Da sempre, il pane arriva fresco ogni mattina. Partiti con l’idea della francesina, dopo quasi quarant’anni di attività, ora quasi tutti i panini si fanno con la ciabattina ― sempre artigianalmente e sempre a Milano. E dentro? Siamo andati a farci due chiacchiere per ripercorrere la storia del Panino Giusto lungo i 5 panini più importanti.
‘Giusto’ è il primo con il cotto di Praga (1979)
Dal primo giorno di apertura è sempre lì, in ogni ristampa di menù. Negli anni ‘80 a Milano, il brand era conosciuto soprattutto grazie a lui. La scelta è vincente: prosciutto cotto di Praga, mozzarella, pomodoro, acciuga e senape delicata. Siamo partiti bene.
‘Savoy’ spopola per la rucola (1979)
Stiamo col Praga, e aggiungiamoci un’erba che va matta negli anni ‘80: la rucola. Nel nome c’è il periodo in cui l’Italia, così come la conosciamo ora, neanche si era formata. Le radici sono forti: prosciutto cotto di Praga, mozzarella, pomodoro, rucola e olio extravergine d’oliva.
Nel ‘Tartufo’, il crudo del posto dov’è nato (1988)
Rimaniamo sul prosciutto ma cambiamo genere. Il crudo viene stagionato 26 mesi a Langhirano (provincia di Parma), lì, dov’è nato. E, come il nome fa immaginare, per fare un grande panino ci vuole l’ingrediente speciale: prosciutto crudo, formaggella fresca di bufala, pomodoro, rucola, ed ecco l’olio tartufato d’Alba. Ancora oggi è quello più richiesto.

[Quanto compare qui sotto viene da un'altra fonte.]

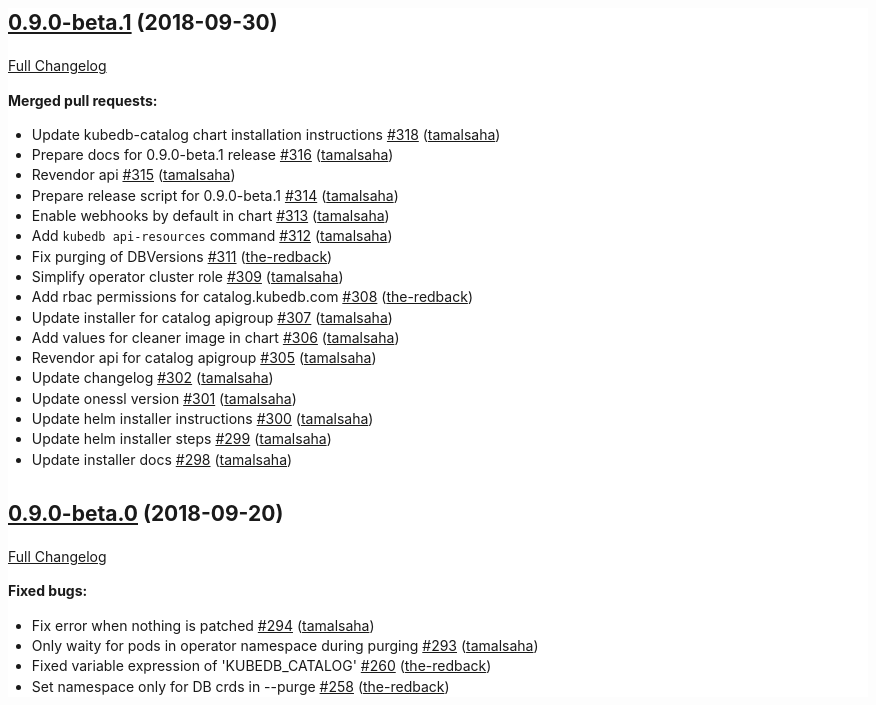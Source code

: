 ## [0.9.0-beta.1](https://github.com/kubedb/cli/tree/0.9.0-beta.1) (2018-09-30)
[Full Changelog](https://github.com/kubedb/cli/compare/0.9.0-beta.0...0.9.0-beta.1)

**Merged pull requests:**

- Update kubedb-catalog chart installation instructions [\#318](https://github.com/kubedb/cli/pull/318) ([tamalsaha](https://github.com/tamalsaha))
- Prepare docs for 0.9.0-beta.1 release [\#316](https://github.com/kubedb/cli/pull/316) ([tamalsaha](https://github.com/tamalsaha))
- Revendor api [\#315](https://github.com/kubedb/cli/pull/315) ([tamalsaha](https://github.com/tamalsaha))
- Prepare release script for 0.9.0-beta.1 [\#314](https://github.com/kubedb/cli/pull/314) ([tamalsaha](https://github.com/tamalsaha))
- Enable webhooks by default in chart [\#313](https://github.com/kubedb/cli/pull/313) ([tamalsaha](https://github.com/tamalsaha))
- Add `kubedb api-resources` command [\#312](https://github.com/kubedb/cli/pull/312) ([tamalsaha](https://github.com/tamalsaha))
- Fix purging of DBVersions [\#311](https://github.com/kubedb/cli/pull/311) ([the-redback](https://github.com/the-redback))
- Simplify operator cluster role [\#309](https://github.com/kubedb/cli/pull/309) ([tamalsaha](https://github.com/tamalsaha))
- Add rbac permissions for catalog.kubedb.com [\#308](https://github.com/kubedb/cli/pull/308) ([the-redback](https://github.com/the-redback))
- Update installer for catalog apigroup [\#307](https://github.com/kubedb/cli/pull/307) ([tamalsaha](https://github.com/tamalsaha))
- Add values for cleaner image in chart [\#306](https://github.com/kubedb/cli/pull/306) ([tamalsaha](https://github.com/tamalsaha))
- Revendor api for catalog apigroup [\#305](https://github.com/kubedb/cli/pull/305) ([tamalsaha](https://github.com/tamalsaha))
- Update changelog [\#302](https://github.com/kubedb/cli/pull/302) ([tamalsaha](https://github.com/tamalsaha))
- Update onessl version [\#301](https://github.com/kubedb/cli/pull/301) ([tamalsaha](https://github.com/tamalsaha))
- Update helm installer instructions [\#300](https://github.com/kubedb/cli/pull/300) ([tamalsaha](https://github.com/tamalsaha))
- Update helm installer steps [\#299](https://github.com/kubedb/cli/pull/299) ([tamalsaha](https://github.com/tamalsaha))
- Update installer docs [\#298](https://github.com/kubedb/cli/pull/298) ([tamalsaha](https://github.com/tamalsaha))

## [0.9.0-beta.0](https://github.com/kubedb/cli/tree/0.9.0-beta.0) (2018-09-20)
[Full Changelog](https://github.com/kubedb/cli/compare/0.8.0...0.9.0-beta.0)

**Fixed bugs:**

- Fix error when nothing is patched [\#294](https://github.com/kubedb/cli/pull/294) ([tamalsaha](https://github.com/tamalsaha))
- Only waity for pods in operator namespace during purging [\#293](https://github.com/kubedb/cli/pull/293) ([tamalsaha](https://github.com/tamalsaha))
- Fixed variable expression of 'KUBEDB\_CATALOG' [\#260](https://github.com/kubedb/cli/pull/260) ([the-redback](https://github.com/the-redback))
- Set namespace only for DB crds in --purge [\#258](https://github.com/kubedb/cli/pull/258) ([the-redback](https://github.com/the-redback))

Rivoluzione: ‘Tra i due’ si fa col pane tondo (2014)
Dopo tre panini “della vecchia guardia”, il nuovo chef Claudio Sadler entra in cucina e pensa a come lasciare il segno. Il nome arriva dai Futuristi e di come amavano parlare del panino: tutto quello che può stare tra due fette di pane. Il panino è tondo e fatto con: farina di grano arso, bresaola della Valtellina, stracciatella di burrata pugliese, crema di olive taggiasche e fiori di zucca.
’Pantelleria’ è la novità del dopo le diciotto (2017)
È l’ultimo arrivato dei nuovi panini regionali, pensati per portare la tradizione locale al livello successivo. Il pane ― fatto da farine bio e lievito madre ― pesa 100 grammi (al posto dei classici 70). Dentro: pomodorini al forno, pomodoro datterino, mozzarella fiordilatte, filetti di acciughe, foglie di cappero, origano e patè di capperi di Pantelleria, olive siciliane, basilico fresco e rucola.
Ma la vera particolarità sta nell’orario: lo puoi ordinare solo dopo le sei di sera. Giusto per l’aperitivo. In redazione un panino preferito ce l’abbiamo già ― ognuno ne ha uno. E il tuo?